■ Work to be completed ■
Would you reproduce, word for word, only the lines running from the top of the data through the line containing "- Fix: The functions", and none of the pictures?

[Data records]
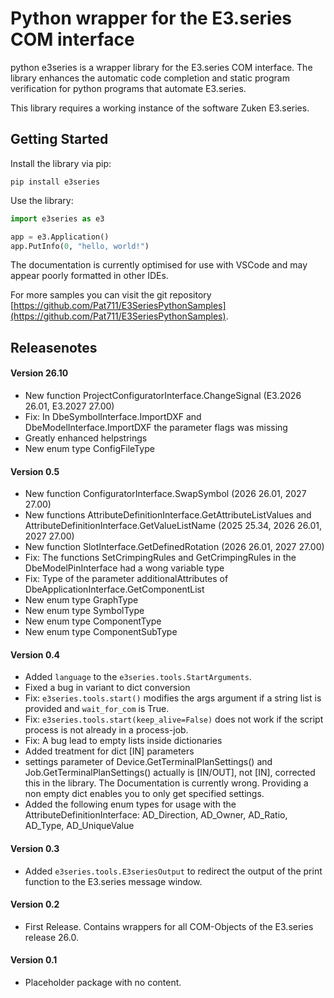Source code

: # Python wrapper for the E3.series COM interface

python e3series is a wrapper library for the E3.series COM interface.
The library enhances the automatic code completion and static program verification for python programs that automate E3.series.

This library requires a working instance of the software Zuken E3.series.

## Getting Started

Install the library via pip:
```
pip install e3series
```

Use the library:
```python
import e3series as e3

app = e3.Application()
app.PutInfo(0, "hello, world!")
```

The documentation is currently optimised for use with VSCode and may appear poorly formatted in other IDEs.

For more samples you can visit the git repository [https://github.com/Pat711/E3SeriesPythonSamples](https://github.com/Pat711/E3SeriesPythonSamples).


## Releasenotes

#### Version 26.10
 - New function ProjectConfiguratorInterface.ChangeSignal (E3.2026 26.01, E3.2027 27.00)
 - Fix: In DbeSymbolInterface.ImportDXF and DbeModelInterface.ImportDXF the parameter flags was missing
 - Greatly enhanced helpstrings
 - New enum type ConfigFileType

#### Version 0.5
 - New function ConfiguratorInterface.SwapSymbol (2026 26.01, 2027 27.00)
 - New functions AttributeDefinitionInterface.GetAttributeListValues and AttributeDefinitionInterface.GetValueListName (2025 25.34, 2026 26.01, 2027 27.00)
 - New function SlotInterface.GetDefinedRotation (2026 26.01, 2027 27.00)
 - Fix: The functions SetCrimpingRules and GetCrimpingRules in the DbeModelPinInterface had a wong variable type
 - Fix: Type of the parameter additionalAttributes of DbeApplicationInterface.GetComponentList
 - New enum type GraphType
 - New enum type SymbolType
 - New enum type ComponentType
 - New enum type ComponentSubType 

#### Version 0.4
- Added `language` to the `e3series.tools.StartArguments`.
- Fixed a bug in variant to dict conversion
- Fix: `e3series.tools.start()` modifies the args argument if a string list is provided and `wait_for_com` is True.
- Fix: `e3series.tools.start(keep_alive=False)` does not work if the script process is not already in a process-job.
- Fix: A bug lead to empty lists inside dictionaries
- Added treatment for dict [IN] parameters
- settings parameter of Device.GetTerminalPlanSettings() and Job.GetTerminalPlanSettings() actually is [IN/OUT], not [IN], corrected this in the library. The Documentation is currently wrong. Providing a non empty dict enables you to only get specified settings.
- Added the following enum types for usage with the AttributeDefinitionInterface: AD_Direction, AD_Owner, AD_Ratio, AD_Type, AD_UniqueValue

#### Version 0.3
- Added `e3series.tools.E3seriesOutput` to redirect the output of the print function to the E3.series message window.

#### Version 0.2
- First Release. Contains wrappers for all COM-Objects of the E3.series release 26.0.

#### Version 0.1
- Placeholder package with no content.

■ Task output ■
Source code

: # Python wrapper for the E3.series COM interface

python e3series is a wrapper library for the E3.series COM interface.
The library enhances the automatic code completion and static program verification for python programs that automate E3.series.

This library requires a working instance of the software Zuken E3.series.

## Getting Started

Install the library via pip:
```
pip install e3series
```

Use the library:
```python
import e3series as e3

app = e3.Application()
app.PutInfo(0, "hello, world!")
```

The documentation is currently optimised for use with VSCode and may appear poorly formatted in other IDEs.

For more samples you can visit the git repository [https://github.com/Pat711/E3SeriesPythonSamples](https://github.com/Pat711/E3SeriesPythonSamples).


## Releasenotes

#### Version 26.10
 - New function ProjectConfiguratorInterface.ChangeSignal (E3.2026 26.01, E3.2027 27.00)
 - Fix: In DbeSymbolInterface.ImportDXF and DbeModelInterface.ImportDXF the parameter flags was missing
 - Greatly enhanced helpstrings
 - New enum type ConfigFileType

#### Version 0.5
 - New function ConfiguratorInterface.SwapSymbol (2026 26.01, 2027 27.00)
 - New functions AttributeDefinitionInterface.GetAttributeListValues and AttributeDefinitionInterface.GetValueListName (2025 25.34, 2026 26.01, 2027 27.00)
 - New function SlotInterface.GetDefinedRotation (2026 26.01, 2027 27.00)
 - Fix: The functions SetCrimpingRules and GetCrimpingRules in the DbeModelPinInterface had a wong variable type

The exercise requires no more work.